Re: [Tutor] A CSV field is a list of integers - how to read it as such?

2013-03-06 Thread DoanVietTrungAtGmail
 Once a csv file has been read by a csv reader (such as DictReader), it's
 no longer a csv file.


That was an Aha! moment for me. The file is on disk, each row of it is in
memory as a list or dict, and it's the list or dict that matters. It's so
obvious now. Thanks Dave.



a namedtuple is probably exactly what you want.


I read this as meaning that while tuples themselves are immutable, to
effectively modify it I simply delete it and replace it with a new tuple
with new values. Another 'Aha!'

Trung
___
Tutor maillist  -  Tutor@python.org
To unsubscribe or change subscription options:
http://mail.python.org/mailman/listinfo/tutor


Re: [Tutor] A CSV field is a list of integers - how to read it as such?

2013-03-06 Thread Dave Angel

On 03/06/2013 09:05 PM, DoanVietTrungAtGmail wrote:

Once a csv file has been read by a csv reader (such as DictReader), it's
no longer a csv file.



That was an Aha! moment for me. The file is on disk, each row of it is in
memory as a list or dict, and it's the list or dict that matters. It's so
obvious now. Thanks Dave.





a namedtuple is probably exactly what you want.

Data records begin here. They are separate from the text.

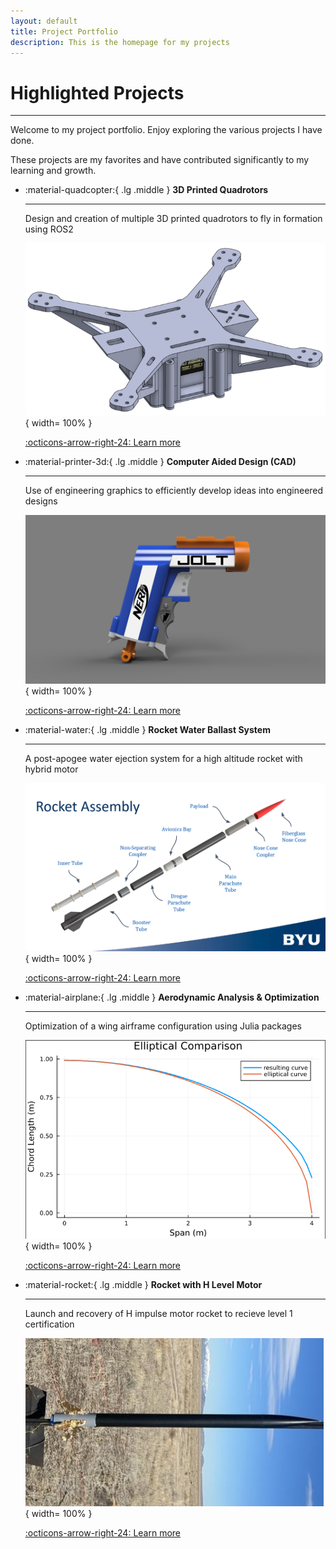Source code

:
```yaml
---
layout: default
title: Project Portfolio
description: This is the homepage for my projects
---
```


# Highlighted Projects

* * *

Welcome to my project portfolio. Enjoy exploring the various projects I have done. 

These projects are my favorites and have contributed significantly to my learning and growth.

<div class="grid cards" markdown>

-   :material-quadcopter:{ .lg .middle } __3D Printed Quadrotors__

    ---

    Design and creation of multiple 3D printed quadrotors to fly in formation using ROS2

    ![](projects/assets/quadrotor/cad-model.png){ width= 100% }

    [:octicons-arrow-right-24: Learn more](projects/quadrotor.md)

-   :material-printer-3d:{ .lg .middle } __Computer Aided Design (CAD)__

    ---

    Use of engineering graphics to efficiently develop ideas into engineered designs

    ![](projects/assets/cad/nerf1.png){ width= 100% }

    [:octicons-arrow-right-24: Learn more](projects/cad.md)

-   :material-water:{ .lg .middle } __Rocket Water Ballast System__

    ---

    A post-apogee water ejection system for a high altitude rocket with hybrid motor

    ![](projects/assets/water-ballast/Water2.png){ width= 100% }

    [:octicons-arrow-right-24: Learn more](projects/water-ballast.md)

-   :material-airplane:{ .lg .middle } __Aerodynamic Analysis & Optimization__

    ---

    Optimization of a wing airframe configuration using Julia packages

    ![](projects/assets/flow/FLOW1.png){ width= 100% }

    [:octicons-arrow-right-24: Learn more](projects/FLOW-lab.md)

-   :material-rocket:{ .lg .middle } __Rocket with H Level Motor__

    ---

    Launch and recovery of H impulse motor rocket to recieve level 1 certification

    ![](projects/assets/l1/Hrocket2.jpg){ width= 100% }

    [:octicons-arrow-right-24: Learn more](projects/H-motor.md)

</div>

I read this as meaning that while tuples themselves are immutable, to
effectively modify it I simply delete it and replace it with a new tuple
with new values. Another 'Aha!'



A collections.namedtuple is not the same as a tuple.  The items in it 
can be addressed either by index, or by name.  But each instance of the 
tuple does *not* waste space duplicating those names.  The names are 
stored once per type of namedtuple


http://docs.python.org/2/library/collections.html#collections.namedtuple

Look at the example following the comment:
 Named tuples are especially useful for assigning field names to 
result tuples returned by the csv or sqlite3 modules:


And an instance created through collections.namedtuple has a useful method:

somenamedtuple._replace(kwargs)
Return a new instance of the named tuple replacing specified fields with 
new values:


--
DaveA
___
Tutor maillist  -  Tutor@python.org
To unsubscribe or change subscription options:
http://mail.python.org/mailman/listinfo/tutor


Re: [Tutor] A CSV field is a list of integers - how to read it as such?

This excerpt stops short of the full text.